Si no conseguimos ser buenos creyentes, seamos al menos razonables: dejémonos iluminar por la sabiduría que nos da la razón. A propósito, un filósofo chino del siglo III antes de Cristo decía: «Si la familia está bien, el Estado estará bien; si el Estado está bien, la gran comunidad de los hombres vivirá bien» . Entendamos que la proliferación de las casas de juego es un atentado a la salud de las personas y a la familia. Entonces, si queremos vivir bien –¿y quién no lo desea?– cuidemos la familia. En el Año de la fe, los matrimonios y las familias cristianas, siéntase interpeladas a vivir la fe colocando realmente en el centro de sus vidas a Dios. El gran tesoro de la educación de los hijos en la fe consiste en la experiencia de una vida familiar que recibe la fe, la conserva, la celebra, la transmite y testimonia .
Contemplemos la familia de Jesús y aprendamos de ella lo que vale a los ojos de Dios y lo que para él carece de valor. Los ojos de la fe nos hacen ver aquello que para la Sagrada Familia era central: todos sus miembros estaban decididamente empeñados en hacer la voluntad de Dios y no cada uno la suya propia. Esa actitud interior los protegía de cualquier tentación de enfrentamiento y división. El amor de Dios siempre une a los hombres y dispersa las tinieblas de la enemistad y del odio. Las familias cristianas están llamadas a ser oasis de vida y de amor, de comprensión y respeto, de alegría y anhelos de compartir su experiencia con otras familias y estar siempre dispuestas a ir donde haya que curar y vendar las heridas que producen las separaciones en los adultos, pero sobre todo las secuelas, con frecuencia insalvables, que ello produce en los niños.
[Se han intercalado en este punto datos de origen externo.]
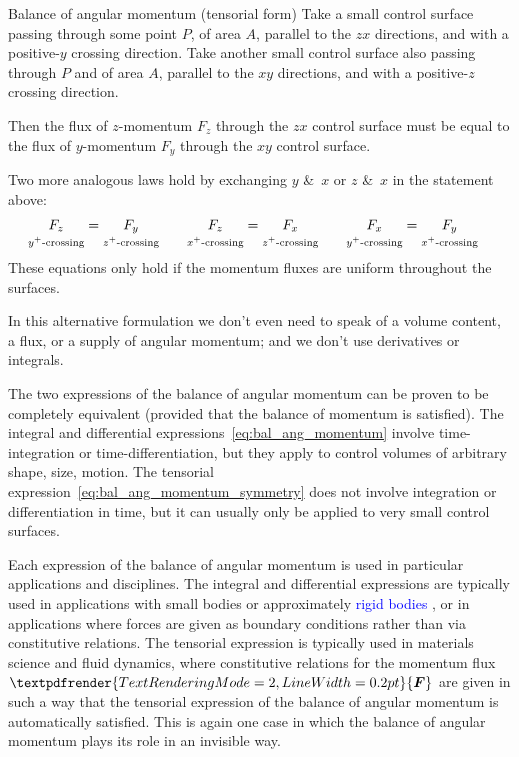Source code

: \documentclass[a4paper,12pt,%
onecolumn,oneside,%
british%
]{memoir}
\newcommand*{\amp}{\&}
\renewcommand*{\bm}[1]{\textpdfrender{TextRenderingMode=2,LineWidth=0.2pt}{\boldsymbol{#1}}}
\renewcommand*{\|}[1][]{\nonscript\:#1\vert\nonscript\:\mathopen{}}
\newcommand*{\sect}{\S}%
\renewcommand*{\autoref}[3][\sect\,\ref]{\textcolor{blue}{#3}
\raisebox{0.6ex}{\color{blue}\miniscule%
\faIcon{angle-right}%
\;#1{#2}\;p.\,\pageref{#2}}}
\newcommand*{\yF}{\bm{F}}
\begin{document}
\begin{definition}{Balance of angular momentum (tensorial form)}
  Take a small control surface passing through some point $P$, of area $A$, parallel to the $zx$ directions, and with a positive-$y$ crossing direction. Take another small control surface also passing through $P$ and of area $A$, parallel to the $xy$ directions, and with a positive-$z$ crossing direction.

  \smallskip

  Then the flux of $z$-momentum $F_{z}$ through the $zx$ control surface must be equal to the flux of $y$-momentum $F_{y}$ through the $xy$ control surface.

\smallskip

  Two more analogous laws hold by exchanging $y$ \amp\ $x$ or $z$ \amp\ $x$ in the statement above:
  \begin{equation}
    \label{eq:bal_ang_momentum_symmetry}
    \begin{aligned}
      \underbracket[0pt]{\smash{F_{z}}}_{\text{$y^{+}$-crossing}}
      &=
      \underbracket[0pt]{\smash{F_{y}}}_{\text{$z^{+}$-crossing}}
&\quad
      \underbracket[0pt]{\smash{F_{z}}}_{\text{$x^{+}$-crossing}}
      &=
      \underbracket[0pt]{\smash{F_{x}}}_{\text{$z^{+}$-crossing}}
&\quad
      \underbracket[0pt]{\smash{F_{x}}}_{\text{$y^{+}$-crossing}}
      &=
      \underbracket[0pt]{\smash{F_{y}}}_{\text{$x^{+}$-crossing}}
    \end{aligned}
  \end{equation}
  These equations only hold if the momentum fluxes are uniform throughout the surfaces.
\end{definition}
In this alternative formulation we don't even need to speak of a volume content, a flux, or a supply of angular momentum; and we don't use derivatives or integrals.

The two expressions of the balance of angular momentum can be proven to be completely equivalent (provided that the balance of momentum is satisfied). The integral and differential expressions~\eqref{eq:bal_ang_momentum} involve time-integration or time-differentiation, but they apply to control volumes of arbitrary shape, size, motion. The tensorial expression~\eqref{eq:bal_ang_momentum_symmetry} does not involve integration or differentiation in time, but it can usually only be applied to very small control surfaces.

Each expression of the balance of angular momentum is used in particular applications and disciplines. The integral and differential expressions are typically used in applications with small bodies or approximately \autoref{sec:rigid_bodies}{rigid bodies}, or in applications where forces are given as boundary conditions rather than via constitutive relations. The tensorial expression is typically used in materials science and fluid dynamics, where constitutive relations for the momentum flux $\yF$ are given in such a way that the tensorial expression of the balance of angular momentum is automatically satisfied. This is again one case in which the balance of angular momentum plays its role in an invisible way.
\end{document}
No dudemos, las familias, en las que el amor de Dios se halla como en su casa, son levadura para construir una sociedad nueva y fermento indispensable para la renovación de la comunidad eclesial. Nos acogemos al amparo de nuestra tierna Madre de Itatí y le pedimos que cuide a los matrimonios y familias, afianzándolos cada vez más en la fidelidad y el amor; pero de un modo especial nos dirigimos a Ella para que nos dé un corazón puro, humilde y prudente para acercarnos a todas aquellas personas que, por diversas circunstancias, fracasaron en su matrimonio; o no tienen una familia completa y sufren la ausencia del esposo o de la esposa, del padre o de la madre; o no valoran el sacramento, ni el compromiso civil; a los jóvenes que le temen al ‘para siempre’; y también a aquellos, que en su extravío, dañan gravemente las bases de la institución familiar, olvidando que el bienestar del presente y el futuro de la sociedad depende de cómo tratemos la familia. Es decir, de la valoración que le demos al matrimonio entre un varón y una mujer; de cuánto hagamos para favorecer la estabilidad del vínculo matrimonial; y de la protección que alcancemos a dar a los derechos fundamentales que tiene la familia para educar a sus hijos.
El Altar, en el que hoy depositamos nuestra ofrenda, es el lugar donde celebramos el amor de Dios que se entrega hasta el final por todos los hombres. Llevemos esta celebración al ‘altar familiar’, para que allí, la vida de cada uno de los miembros de la familia se manifieste como un servicio humilde y generoso al otro. Pero, al mismo tiempo, hagamos del ‘altar’ cotidiano de nuestro trabajo, un lugar donde se distinga nuestra misión sobre todo mediante el testimonio de una verdadera vida cristiana. Amén.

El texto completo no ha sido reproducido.